Enron was an American energy company that went bankrupt in 2001. It was later revealed that the financial condition was sustained by institionalized, systematic, and creatively planned accounting fraud. The Enron scandal, as it is now known, lead to the release of the Enron email corpus which was acquired by the Federal Energy Regulatory Commission during its investigation of the company’s collapse. The corpus is unique as the only publicly available mass collection of real emails easily available for use in network analysis and machine learning.
In a series of studies Pennebaker found that lower status individuals used more first-person singular pronouns (I) compared with higher status individuals. In addition, he found that lower status individuals used first-person plural (we) more relative to lower status individuals.

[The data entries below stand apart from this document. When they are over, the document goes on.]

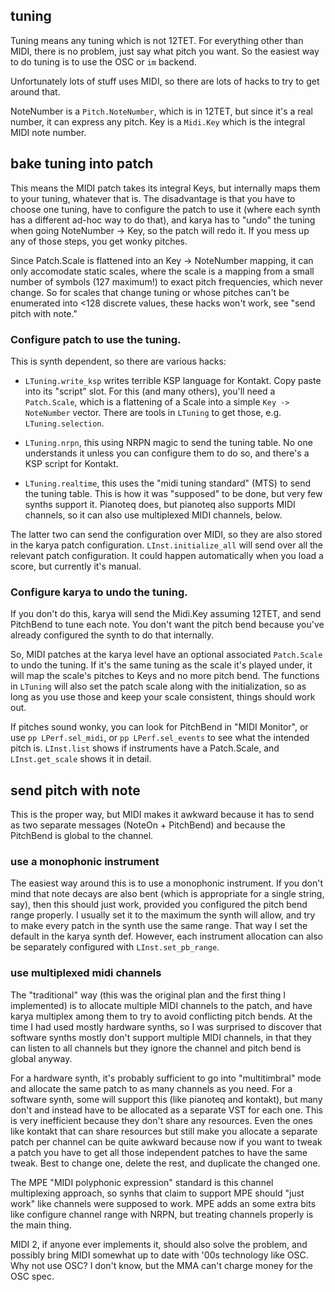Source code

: ## tuning

Tuning means any tuning which is not 12TET.  For everything other than MIDI,
there is no problem, just say what pitch you want.  So the easiest way to
do tuning is to use the OSC or `im` backend.

Unfortunately lots of stuff uses MIDI, so there are lots of hacks to try
to get around that.

NoteNumber is a `Pitch.NoteNumber`, which is in 12TET, but since it's a
real number, it can express any pitch.  Key is a `Midi.Key` which is
the integral MIDI note number.

## bake tuning into patch

This means the MIDI patch takes its integral Keys, but internally maps them to
your tuning, whatever that is.  The disadvantage is that you have to choose one
tuning, have to configure the patch to use it (where each synth has a different
ad-hoc way to do that), and karya has to "undo" the tuning when going
NoteNumber -> Key, so the patch will redo it.  If you mess up any of those
steps, you get wonky pitches.

Since Patch.Scale is flattened into an Key -> NoteNumber mapping, it can only
accomodate static scales, where the scale is a mapping from a small number of
symbols (127 maximum!) to exact pitch frequencies, which never change.  So
for scales that change tuning or whose pitches can't be enumerated into <128
discrete values, these hacks won't work, see "send pitch with note."

### Configure patch to use the tuning.

This is synth dependent, so there are various hacks:

- `LTuning.write_ksp` writes terrible KSP language for Kontakt.  Copy paste
into its "script" slot.  For this (and many others), you'll need a
`Patch.Scale`, which is a flattening of a Scale into a simple
`Key -> NoteNumber` vector.  There are tools in `LTuning` to get those, e.g.
`LTuning.selection`.

- `LTuning.nrpn`, this using NRPN magic to send the tuning table.  No one
understands it unless you can configure them to do so, and there's a KSP
script for Kontakt.

- `LTuning.realtime`, this uses the "midi tuning standard" (MTS) to send the
tuning table.  This is how it was "supposed" to be done, but very few synths
support it.  Pianoteq does, but pianoteq also supports MIDI channels, so it
can also use multiplexed MIDI channels, below.

The latter two can send the configuration over MIDI, so they are also stored in
the karya patch configuration.  `LInst.initialize_all` will send over all the
relevant patch configuration.  It could happen automatically when you load a
score, but currently it's manual.

### Configure karya to undo the tuning.

If you don't do this, karya will send the Midi.Key assuming 12TET, and send
PitchBend to tune each note.  You don't want the pitch bend because you've
already configured the synth to do that internally.

So, MIDI patches at the karya level have an optional associated `Patch.Scale`
to undo the tuning.  If it's the same tuning as the scale it's played under,
it will map the scale's pitches to Keys and no more pitch bend.  The functions
in `LTuning` will also set the patch scale along with the initialization, so as
long as you use those and keep your scale consistent, things should work out.

If pitches sound wonky, you can look for PitchBend in "MIDI Monitor", or
use `pp LPerf.sel_midi`, or `pp LPerf.sel_events` to see what the intended
pitch is.  `LInst.list` shows if instruments have a Patch.Scale, and
`LInst.get_scale` shows it in detail.

## send pitch with note

This is the proper way, but MIDI makes it awkward because it has to send as
two separate messages (NoteOn + PitchBend) and because the PitchBend is global
to the channel.

### use a monophonic instrument

The easiest way around this is to use a monophonic instrument.  If you don't
mind that note decays are also bent (which is appropriate for a single string,
say), then this should just work, provided you configured the pitch bend range
properly.  I usually set it to the maximum the synth will allow, and try to
make every patch in the synth use the same range.  That way I set the default
in the karya synth def.  However, each instrument allocation can also be
separately configured with `LInst.set_pb_range`.

### use multiplexed midi channels

The "traditional" way (this was the original plan and the first thing I
implemented) is to allocate multiple MIDI channels to the patch, and have karya
multiplex among them to try to avoid conflicting pitch bends.  At the time I
had used mostly hardware synths, so I was surprised to discover that software
synths mostly don't support multiple MIDI channels, in that they can listen to
all channels but they ignore the channel and pitch bend is global anyway.

For a hardware synth, it's probably sufficient to go into "multitimbral" mode
and allocate the same patch to as many channels as you need.  For a software
synth, some will support this (like pianoteq and kontakt), but many don't and
instead have to be allocated as a separate VST for each one.  This is very
inefficient because they don't share any resources.  Even the ones like kontakt
that can share resources but still make you allocate a separate patch per
channel can be quite awkward because now if you want to tweak a patch you
have to get all those independent patches to have the same tweak.  Best to
change one, delete the rest, and duplicate the changed one.

The MPE "MIDI polyphonic expression" standard is this channel multiplexing
approach, so synhs that claim to support MPE should "just work" like channels
were supposed to work.  MPE adds an some extra bits like configure channel
range with NRPN, but treating channels properly is the main thing.

MIDI 2, if anyone ever implements it, should also solve the problem, and
possibly bring MIDI somewhat up to date with '00s technology like OSC.  Why
not use OSC?  I don't know, but the MMA can't charge money for the OSC spec.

This was tested using various centrality algorithms (degree, closeness, & betweenness) common in Network Theory as a indicators of importance and status in a social network.
import numpy as np
import email
import pandas as pd
import matplotlib.pyplot as plt
import seaborn as sns
import networkx as nx
import holoviews as hv
import datashader as ds
hv.extension('bokeh')
# creates a dataframe of edges and their weights
pd_edges = email_exchanges[['From', 'To']]
pd_edges['weight'] = 1
pd_edges[['From', 'To', 'weight']]\
.groupby(['From', 'To'])\
.count()\
.reset_index()\
.head(15)
From | To | weight | |
---|---|---|---|
0 | (phillip.allen@enron.com) | (tim.belden@enron.com) | 8 |
1 | (phillip.allen@enron.com) | (brent.price@enron.com) | 1 |
2 | (phillip.allen@enron.com) | (steve.jackson@enron.com) | 1 |
3 | (phillip.allen@enron.com) | (jeffrey.gossett@enron.com) | 1 |
4 | (phillip.allen@enron.com) | (thomas.martin@enron.com) | 1 |
5 | (phillip.allen@enron.com) | (sally.beck@enron.com) | 1 |
6 | (phillip.allen@enron.com) | (susan.mara@enron.com) | 1 |
7 | (phillip.allen@enron.com) | (john.arnold@enron.com) | 1 |
8 | (phillip.allen@enron.com) | (matt.smith@enron.com) | 3 |
9 | (phillip.allen@enron.com) | (rebecca.cantrell@enron.com) | 1 |
10 | (phillip.allen@enron.com) | (scott.neal@enron.com) | 1 |
11 | (phillip.allen@enron.com) | (kevin.mcgowan@enron.com) | 1 |
12 | (phillip.allen@enron.com) | (ywang@enron.com) | 2 |
13 | (phillip.allen@enron.com) | (al.pollard@enron.com) | 5 |
14 | (phillip.allen@enron.com) | (paul.lucci@enron.com) | 1 |
# creates a directed graph and adds weighted edges to it
G = nx.DiGraph()
G.add_weighted_edges_from(gma)
G.remove_edges_from(nx.selfloop_edges(G))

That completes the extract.